Diageo is closing its drinks packaging plant and 200-year-old distillery with the loss of 900 jobs.
The company said 700 jobs would go in Kilmarnock and another 150 jobs will go with the closure of the Port Dundas distillery, which has been producing whisky since 1810.
The jobs will be cut over two years with jobs in Ireland also under threat.
But the company said another 400 jobs would be created in Fife.
Diageo is the name behind brands including Guinness, Smirnoff vodka and Johnnie Walker whisky.
The company said its "long-term grain whisky requirements can be best met" at the group's Cameronbridge distillery in Fife, which is being expanded.

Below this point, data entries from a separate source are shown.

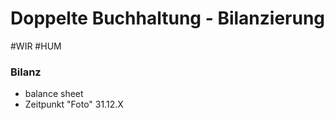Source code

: # Doppelte Buchhaltung - Bilanzierung
#WIR #HUM 


### Bilanz
- balance sheet
- Zeitpunkt "Foto" 31.12.X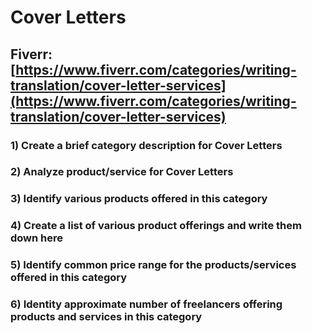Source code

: # Cover Letters
## Fiverr: [https://www.fiverr.com/categories/writing-translation/cover-letter-services](https://www.fiverr.com/categories/writing-translation/cover-letter-services)
### 1) Create a brief category description for Cover Letters
### 2) Analyze product/service for Cover Letters
### 3) Identify various products offered in this category
### 4) Create a list of various product offerings and write them down here
### 5) Identify common price range for the products/services offered in this category
### 6) Identity approximate number of freelancers offering products and services in this category
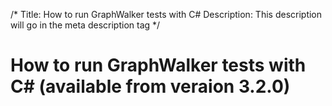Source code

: /*
Title: How to run GraphWalker tests with C#
Description: This description will go in the meta description tag
*/

# How to run GraphWalker tests with C# (available from veraion 3.2.0)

It hopes to transfer a number of axed positions to the Fife plant, which is being expanded under an £86m scheme.
Changes at its Shieldhall packaging plant in Glasgow will also lead to 30 job losses, Diageo said.
And the group is relocating around 80 office-based staff from Dundas House in Glasgow to another location in central Scotland over the next two years.
Outsourcing deals for its Hurlford consolidation warehouse in Ayrshire and Speyside haulage operation for distillery co-products are set to see 80 jobs transferred.
Scotland is one of Diageo's largest spirit supply centres, currently employing around 4,500 people and producing nearly 50 million cases of Scotch whisky and white spirits.